OGC API and modern standards have made spatial data integration seamless — like a "super expressway" breaking traditional barriers. Yet this ease lures organizations into a "Convenience Trap," where unchecked connections breed API Sprawl, traffic bottlenecks, and untraceable security vulnerabilities.


Technologies like the OGC API and modern connectivity standards have revolutionized data exchange—including the handling of heavy spatial data payloads—making integration seamless and highly accessible. It is akin to opening a "super expressway" that completely shatters traditional communication barriers. However, this effortless integration often lures organizations into the "Convenience Trap."

When systems are allowed to connect freely without centralized oversight, hidden risks begin to accumulate under the surface. These include tangled data pathways (API Sprawl), severe traffic bottlenecks when simultaneous requests for map services overwhelm backend spatial databases, and decentralized security vulnerabilities that are nearly impossible to trace.

This session decodes the hidden risks behind this newfound convenience. It explores why the ultimate solution is not to restrict connectivity, but to elevate the IT infrastructure through an "Intelligent Command Center" (API Gateway Architecture). By acting as a traffic controller and security checkpoint, this architecture restores holistic visibility, manages heavy data flows (Rate Limiting), and empowers organizations to scale their enterprise and geospatial innovations securely and sustainably.
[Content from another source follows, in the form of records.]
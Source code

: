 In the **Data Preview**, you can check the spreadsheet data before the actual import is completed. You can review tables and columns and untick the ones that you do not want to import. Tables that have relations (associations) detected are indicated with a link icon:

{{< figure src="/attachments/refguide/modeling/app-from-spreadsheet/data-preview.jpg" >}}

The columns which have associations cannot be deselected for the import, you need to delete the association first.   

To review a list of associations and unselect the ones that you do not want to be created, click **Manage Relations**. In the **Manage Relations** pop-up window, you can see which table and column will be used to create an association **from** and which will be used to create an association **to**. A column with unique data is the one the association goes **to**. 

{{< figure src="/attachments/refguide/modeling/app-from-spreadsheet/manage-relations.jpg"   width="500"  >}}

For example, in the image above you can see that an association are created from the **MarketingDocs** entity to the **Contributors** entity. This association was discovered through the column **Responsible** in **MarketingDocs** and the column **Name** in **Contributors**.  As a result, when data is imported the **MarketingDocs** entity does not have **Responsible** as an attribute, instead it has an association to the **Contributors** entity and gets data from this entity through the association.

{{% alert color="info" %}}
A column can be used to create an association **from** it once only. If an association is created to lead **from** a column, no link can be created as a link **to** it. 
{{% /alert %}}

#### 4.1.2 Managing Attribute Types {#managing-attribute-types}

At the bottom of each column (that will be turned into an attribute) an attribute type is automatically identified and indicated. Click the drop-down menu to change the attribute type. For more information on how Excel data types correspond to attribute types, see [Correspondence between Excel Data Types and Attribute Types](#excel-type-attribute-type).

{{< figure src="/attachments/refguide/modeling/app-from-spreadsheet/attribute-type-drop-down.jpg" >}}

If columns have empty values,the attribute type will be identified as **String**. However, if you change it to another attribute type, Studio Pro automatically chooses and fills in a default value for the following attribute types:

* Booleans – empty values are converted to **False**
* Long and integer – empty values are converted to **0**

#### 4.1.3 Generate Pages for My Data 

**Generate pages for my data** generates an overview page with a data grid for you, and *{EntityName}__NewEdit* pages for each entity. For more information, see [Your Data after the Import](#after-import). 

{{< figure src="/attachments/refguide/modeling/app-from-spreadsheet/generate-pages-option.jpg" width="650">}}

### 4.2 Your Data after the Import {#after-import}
Level of technical complexity: 2 - intermediate I make my conference contribution available under the CC BY 4.0 license. The conference contribution comprises the abstract, the text contribution for the conference proceedings, the presentation materials as well as the video recording and live transmission of the presentation:

I'm a developer, but behind the scenes, I grew up studying geography. I hope I can be a part of something that helps develop the world of geography, making it more well-known and beneficial to everyone.